↓↓↓

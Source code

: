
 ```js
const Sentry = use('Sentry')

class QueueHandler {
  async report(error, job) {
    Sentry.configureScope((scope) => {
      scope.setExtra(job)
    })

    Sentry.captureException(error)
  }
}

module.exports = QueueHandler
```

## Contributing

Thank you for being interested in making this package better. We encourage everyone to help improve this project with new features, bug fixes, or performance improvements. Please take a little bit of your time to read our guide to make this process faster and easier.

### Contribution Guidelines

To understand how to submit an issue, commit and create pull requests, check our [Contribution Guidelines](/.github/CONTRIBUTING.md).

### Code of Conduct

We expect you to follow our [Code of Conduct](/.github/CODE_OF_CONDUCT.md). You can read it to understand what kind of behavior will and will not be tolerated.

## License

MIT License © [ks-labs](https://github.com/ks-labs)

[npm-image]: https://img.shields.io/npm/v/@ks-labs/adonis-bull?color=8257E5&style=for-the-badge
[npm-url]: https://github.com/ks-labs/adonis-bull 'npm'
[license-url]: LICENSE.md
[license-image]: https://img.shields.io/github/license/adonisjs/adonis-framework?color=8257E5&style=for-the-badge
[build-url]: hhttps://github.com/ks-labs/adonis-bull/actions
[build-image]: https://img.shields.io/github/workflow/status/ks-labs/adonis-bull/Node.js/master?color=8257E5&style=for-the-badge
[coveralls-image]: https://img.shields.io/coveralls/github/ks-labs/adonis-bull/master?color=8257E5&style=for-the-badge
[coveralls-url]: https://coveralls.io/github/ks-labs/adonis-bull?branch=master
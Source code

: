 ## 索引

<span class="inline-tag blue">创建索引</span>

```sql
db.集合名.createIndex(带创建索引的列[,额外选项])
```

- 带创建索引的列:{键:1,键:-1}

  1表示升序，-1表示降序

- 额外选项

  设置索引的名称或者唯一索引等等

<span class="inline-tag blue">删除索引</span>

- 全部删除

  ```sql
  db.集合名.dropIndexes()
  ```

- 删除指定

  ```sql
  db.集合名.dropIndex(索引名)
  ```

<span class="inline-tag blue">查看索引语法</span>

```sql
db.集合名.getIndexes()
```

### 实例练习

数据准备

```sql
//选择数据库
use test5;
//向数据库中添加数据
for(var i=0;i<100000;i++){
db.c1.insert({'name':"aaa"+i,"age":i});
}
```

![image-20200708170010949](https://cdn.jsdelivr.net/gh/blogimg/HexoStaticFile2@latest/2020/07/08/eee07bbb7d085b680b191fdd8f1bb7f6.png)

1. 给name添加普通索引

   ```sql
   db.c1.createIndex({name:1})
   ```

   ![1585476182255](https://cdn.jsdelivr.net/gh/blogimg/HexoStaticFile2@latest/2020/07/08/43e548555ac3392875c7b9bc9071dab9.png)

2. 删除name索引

↑↑↑

**TASK OBJECTIVE**
Only the lines containing the string "build" are needed; pull them out of the records.

**SOLUTION BELOW**
[build-url]: hhttps://github.com/ks-labs/adonis-bull/actions
[build-image]: https://img.shields.io/github/workflow/status/ks-labs/adonis-bull/Node.js/master?color=8257E5&style=for-the-badge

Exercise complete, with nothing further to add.